The required result is the exact run of lines beginning at the one containing "### Android 权限" and ending at the last line of the entries.

## SUPPLIED MATERIAL
________________
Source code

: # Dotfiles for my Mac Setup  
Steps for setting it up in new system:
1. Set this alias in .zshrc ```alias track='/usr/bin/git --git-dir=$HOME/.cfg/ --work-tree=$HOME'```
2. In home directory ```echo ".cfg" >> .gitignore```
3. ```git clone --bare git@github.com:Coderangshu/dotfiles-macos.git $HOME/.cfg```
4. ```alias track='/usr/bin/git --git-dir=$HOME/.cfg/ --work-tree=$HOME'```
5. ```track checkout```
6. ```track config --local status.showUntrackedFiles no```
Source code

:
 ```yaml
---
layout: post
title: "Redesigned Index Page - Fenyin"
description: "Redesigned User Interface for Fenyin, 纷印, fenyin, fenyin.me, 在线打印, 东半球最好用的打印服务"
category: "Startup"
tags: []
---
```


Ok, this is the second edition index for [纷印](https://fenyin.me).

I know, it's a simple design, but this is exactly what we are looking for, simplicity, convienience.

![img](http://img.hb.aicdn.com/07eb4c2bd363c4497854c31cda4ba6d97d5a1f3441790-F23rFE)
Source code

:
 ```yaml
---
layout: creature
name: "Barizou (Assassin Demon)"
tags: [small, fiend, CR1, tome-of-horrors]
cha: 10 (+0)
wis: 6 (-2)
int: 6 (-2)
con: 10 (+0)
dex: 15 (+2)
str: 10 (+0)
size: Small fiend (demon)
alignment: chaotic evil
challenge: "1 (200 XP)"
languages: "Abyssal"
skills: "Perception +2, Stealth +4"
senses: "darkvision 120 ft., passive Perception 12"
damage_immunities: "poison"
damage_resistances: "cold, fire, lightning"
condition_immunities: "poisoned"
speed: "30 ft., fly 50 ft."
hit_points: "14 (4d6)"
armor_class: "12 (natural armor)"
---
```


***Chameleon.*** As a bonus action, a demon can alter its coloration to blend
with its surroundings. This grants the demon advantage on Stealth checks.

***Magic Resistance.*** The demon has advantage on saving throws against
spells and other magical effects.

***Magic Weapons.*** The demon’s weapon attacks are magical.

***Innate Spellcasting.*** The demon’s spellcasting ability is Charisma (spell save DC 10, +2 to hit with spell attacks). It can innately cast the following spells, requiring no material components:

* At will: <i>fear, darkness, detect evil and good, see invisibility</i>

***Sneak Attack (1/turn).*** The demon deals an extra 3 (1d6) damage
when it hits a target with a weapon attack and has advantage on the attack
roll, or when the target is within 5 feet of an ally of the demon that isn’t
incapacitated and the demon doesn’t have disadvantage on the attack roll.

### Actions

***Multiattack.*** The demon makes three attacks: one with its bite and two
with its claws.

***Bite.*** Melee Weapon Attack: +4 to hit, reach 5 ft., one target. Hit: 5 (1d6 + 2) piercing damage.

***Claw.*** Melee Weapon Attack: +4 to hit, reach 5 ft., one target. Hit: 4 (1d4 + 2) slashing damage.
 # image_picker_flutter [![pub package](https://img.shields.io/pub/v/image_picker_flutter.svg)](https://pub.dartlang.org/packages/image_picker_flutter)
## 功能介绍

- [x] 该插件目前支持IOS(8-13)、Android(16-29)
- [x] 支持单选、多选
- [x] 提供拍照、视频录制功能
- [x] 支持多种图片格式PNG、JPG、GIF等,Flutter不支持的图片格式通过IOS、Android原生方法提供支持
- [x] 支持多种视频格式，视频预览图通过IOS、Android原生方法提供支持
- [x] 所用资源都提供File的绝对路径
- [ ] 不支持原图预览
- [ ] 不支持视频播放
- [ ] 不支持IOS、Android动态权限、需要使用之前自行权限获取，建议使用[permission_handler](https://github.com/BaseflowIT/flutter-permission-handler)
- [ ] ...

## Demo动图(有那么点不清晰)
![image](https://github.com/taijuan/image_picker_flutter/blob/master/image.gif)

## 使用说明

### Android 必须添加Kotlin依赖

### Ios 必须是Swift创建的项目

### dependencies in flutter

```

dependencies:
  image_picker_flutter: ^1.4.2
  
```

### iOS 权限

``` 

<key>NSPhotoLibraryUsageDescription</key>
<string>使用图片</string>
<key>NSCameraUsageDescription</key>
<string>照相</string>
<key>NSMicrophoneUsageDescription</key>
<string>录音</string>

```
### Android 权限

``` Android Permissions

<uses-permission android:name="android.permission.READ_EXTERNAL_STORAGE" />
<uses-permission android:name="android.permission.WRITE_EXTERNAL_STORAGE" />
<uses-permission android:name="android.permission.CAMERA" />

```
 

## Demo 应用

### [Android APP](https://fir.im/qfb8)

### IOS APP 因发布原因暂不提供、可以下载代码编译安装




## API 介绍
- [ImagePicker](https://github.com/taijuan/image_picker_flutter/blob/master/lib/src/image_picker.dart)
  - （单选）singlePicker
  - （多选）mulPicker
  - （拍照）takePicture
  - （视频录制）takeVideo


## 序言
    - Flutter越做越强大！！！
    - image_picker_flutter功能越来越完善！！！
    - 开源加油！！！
________________
## ANSWER SECTION
### Android 权限

``` Android Permissions

<uses-permission android:name="android.permission.READ_EXTERNAL_STORAGE" />
<uses-permission android:name="android.permission.WRITE_EXTERNAL_STORAGE" />
<uses-permission android:name="android.permission.CAMERA" />

```
 

## Demo 应用

### [Android APP](https://fir.im/qfb8)

### IOS APP 因发布原因暂不提供、可以下载代码编译安装




## API 介绍
- [ImagePicker](https://github.com/taijuan/image_picker_flutter/blob/master/lib/src/image_picker.dart)
  - （单选）singlePicker
  - （多选）mulPicker
  - （拍照）takePicture
  - （视频录制）takeVideo


## 序言
    - Flutter越做越强大！！！
    - image_picker_flutter功能越来越完善！！！
    - 开源加油！！！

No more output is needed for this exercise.